Akhir November 2025, Bireuen menjadi saksi bagaimana energi dan empati berpadu dalam satu perjalanan panjang. PT Pertamina (Persero) berhasil menembus salah satu daerah yang terisolasi akibat banjir bandang yang melanda Aceh, Sumatera Utara, dan Sumatera Barat. Pertamina pun menyalurkan bahan bakar minyak (BBM) di Bireuen Aceh, yang akses jalannya lumpuh.

Ketika akses jalan lumpuh, stok Bahan Bakar Minyak (BBM) di sejumlah SPBU Bireuen menipis, dan harapan untuk kembali beraktivitas mulai berkurang, Pertamina menjadi satu-satunya harapan masyarakat di tengah keterbatasan.

Di balik itu, para relawan awak mobil tangki (AMT) dari FT Lhokseumawe memilih untuk tidak menyerah. Mereka berangkat dalam misi kemanusiaan, memastikan pasokan energi tidak terputus bagi masyarakat yang tengah berjuang memulihkan kehidupan.

Tidak Mudah

Dari Fuel Terminal Krueng Raya (Aceh), AMT Pertamina bersikukuh mengantarkan BBM, sebagian besar adalah Pertalite dan Biosolar, menuju Bireuen.
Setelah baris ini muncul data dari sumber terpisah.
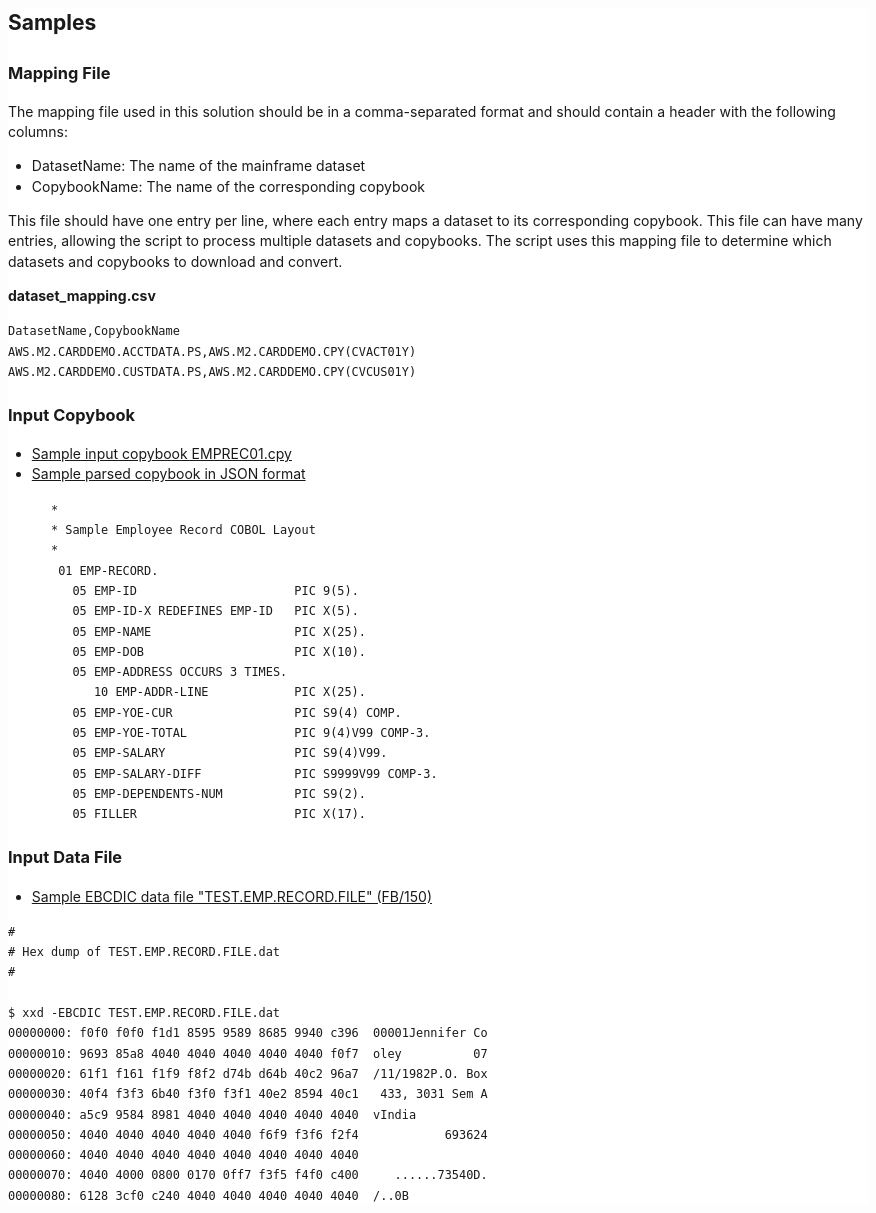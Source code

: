 ## Samples

### Mapping File

The mapping file used in this solution should be in a comma-separated format and should contain a header with the following columns:

* DatasetName: The name of the mainframe dataset
* CopybookName: The name of the corresponding copybook

This file should have one entry per line, where each entry maps a dataset to its corresponding copybook. This file can have many entries, allowing the script to process multiple datasets and copybooks. The script uses this mapping file to determine which datasets and copybooks to download and convert.

**dataset_mapping.csv**
```
DatasetName,CopybookName
AWS.M2.CARDDEMO.ACCTDATA.PS,AWS.M2.CARDDEMO.CPY(CVACT01Y)
AWS.M2.CARDDEMO.CUSTDATA.PS,AWS.M2.CARDDEMO.CPY(CVCUS01Y)
```

### Input Copybook

* [Sample input copybook EMPREC01.cpy](run_anywhere/mfdata/copybook/EMPREC01.cpy)
* [Sample parsed copybook in JSON format](run_anywhere/mfdata/copybook/EMPREC01.cpy.json)

```cobol
      * 
      * Sample Employee Record COBOL Layout
      * 
       01 EMP-RECORD.
         05 EMP-ID                      PIC 9(5).
         05 EMP-ID-X REDEFINES EMP-ID   PIC X(5).
         05 EMP-NAME                    PIC X(25).
         05 EMP-DOB                     PIC X(10).
         05 EMP-ADDRESS OCCURS 3 TIMES.
            10 EMP-ADDR-LINE            PIC X(25).
         05 EMP-YOE-CUR                 PIC S9(4) COMP.
         05 EMP-YOE-TOTAL               PIC 9(4)V99 COMP-3.
         05 EMP-SALARY                  PIC S9(4)V99.
         05 EMP-SALARY-DIFF             PIC S9999V99 COMP-3.         
         05 EMP-DEPENDENTS-NUM          PIC S9(2).
         05 FILLER                      PIC X(17).
```

### Input Data File

* [Sample EBCDIC data file "TEST.EMP.RECORD.FILE" (FB/150)](run_anywhere/mfdata/input/TEST.EMP.RECORD.FILE.dat)

```
#
# Hex dump of TEST.EMP.RECORD.FILE.dat
#

$ xxd -EBCDIC TEST.EMP.RECORD.FILE.dat
00000000: f0f0 f0f0 f1d1 8595 9589 8685 9940 c396  00001Jennifer Co
00000010: 9693 85a8 4040 4040 4040 4040 4040 f0f7  oley          07
00000020: 61f1 f161 f1f9 f8f2 d74b d64b 40c2 96a7  /11/1982P.O. Box
00000030: 40f4 f3f3 6b40 f3f0 f3f1 40e2 8594 40c1   433, 3031 Sem A
00000040: a5c9 9584 8981 4040 4040 4040 4040 4040  vIndia
00000050: 4040 4040 4040 4040 4040 f6f9 f3f6 f2f4            693624
00000060: 4040 4040 4040 4040 4040 4040 4040 4040
00000070: 4040 4000 0800 0170 0ff7 f3f5 f4f0 c400     ......73540D.
00000080: 6128 3cf0 c240 4040 4040 4040 4040 4040  /..0B
```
Salah satu sosok di balik keberhasilan mengirimkan BBM ke wilayah tersebut adalah Muzammil (43). AMT yang berasal dari Bireuen ini merasa terpanggil ketika namanya masuk dalam daftar relawan. Bagi Muzammil, kesempatan ini bukan sekadar tugas, tetapi sebuah kepercayaan dari perusahaan.

“Kami diberikan kepercayaan untuk membantu masyarakat yang saat ini terdampak,” ujar dia seperti dikutip dari keterangan resmi, Minggu (7/12/2025).

Ia mengaku perjalanan kali ini bukan hal yang mudah, melewati genangan, menghindari jalan yang sebagian berlubang, hingga berjibaku dengan waktu yang terus berjalan. Meski begitu, lelahnya terbayar saat selang bensin masuk ke dalam tangki pendam SPBU.